(Data extracted from a collection)
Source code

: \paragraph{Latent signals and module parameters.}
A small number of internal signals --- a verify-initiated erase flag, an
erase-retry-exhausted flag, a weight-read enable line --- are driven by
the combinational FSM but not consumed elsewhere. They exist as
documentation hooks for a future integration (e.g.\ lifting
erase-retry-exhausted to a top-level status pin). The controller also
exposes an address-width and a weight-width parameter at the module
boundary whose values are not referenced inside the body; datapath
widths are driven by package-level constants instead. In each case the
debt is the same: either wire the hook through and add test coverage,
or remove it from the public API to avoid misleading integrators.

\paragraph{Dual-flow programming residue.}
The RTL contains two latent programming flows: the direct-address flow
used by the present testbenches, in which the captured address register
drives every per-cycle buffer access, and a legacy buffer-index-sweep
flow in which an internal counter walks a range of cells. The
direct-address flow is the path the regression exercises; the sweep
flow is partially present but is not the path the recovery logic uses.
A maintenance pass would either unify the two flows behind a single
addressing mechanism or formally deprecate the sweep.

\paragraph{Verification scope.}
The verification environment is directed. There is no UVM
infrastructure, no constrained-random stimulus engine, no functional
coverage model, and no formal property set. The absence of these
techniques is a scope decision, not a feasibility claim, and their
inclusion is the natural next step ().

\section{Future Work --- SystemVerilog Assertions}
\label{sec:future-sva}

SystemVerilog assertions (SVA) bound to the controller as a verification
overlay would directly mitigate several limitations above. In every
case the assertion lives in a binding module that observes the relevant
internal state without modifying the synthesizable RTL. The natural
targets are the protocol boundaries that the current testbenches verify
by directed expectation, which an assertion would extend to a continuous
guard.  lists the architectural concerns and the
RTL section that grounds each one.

Description of the task - Output the data in full, please, exactly as written.

Result of the exercise -
Source code

: \paragraph{Latent signals and module parameters.}
A small number of internal signals --- a verify-initiated erase flag, an
erase-retry-exhausted flag, a weight-read enable line --- are driven by
the combinational FSM but not consumed elsewhere. They exist as
documentation hooks for a future integration (e.g.\ lifting
erase-retry-exhausted to a top-level status pin). The controller also
exposes an address-width and a weight-width parameter at the module
boundary whose values are not referenced inside the body; datapath
widths are driven by package-level constants instead. In each case the
debt is the same: either wire the hook through and add test coverage,
or remove it from the public API to avoid misleading integrators.

\paragraph{Dual-flow programming residue.}
The RTL contains two latent programming flows: the direct-address flow
used by the present testbenches, in which the captured address register
drives every per-cycle buffer access, and a legacy buffer-index-sweep
flow in which an internal counter walks a range of cells. The
direct-address flow is the path the regression exercises; the sweep
flow is partially present but is not the path the recovery logic uses.
A maintenance pass would either unify the two flows behind a single
addressing mechanism or formally deprecate the sweep.

\paragraph{Verification scope.}
The verification environment is directed. There is no UVM
infrastructure, no constrained-random stimulus engine, no functional
coverage model, and no formal property set. The absence of these
techniques is a scope decision, not a feasibility claim, and their
inclusion is the natural next step ().

\section{Future Work --- SystemVerilog Assertions}
\label{sec:future-sva}

SystemVerilog assertions (SVA) bound to the controller as a verification
overlay would directly mitigate several limitations above. In every
case the assertion lives in a binding module that observes the relevant
internal state without modifying the synthesizable RTL. The natural
targets are the protocol boundaries that the current testbenches verify
by directed expectation, which an assertion would extend to a continuous
guard.  lists the architectural concerns and the
RTL section that grounds each one.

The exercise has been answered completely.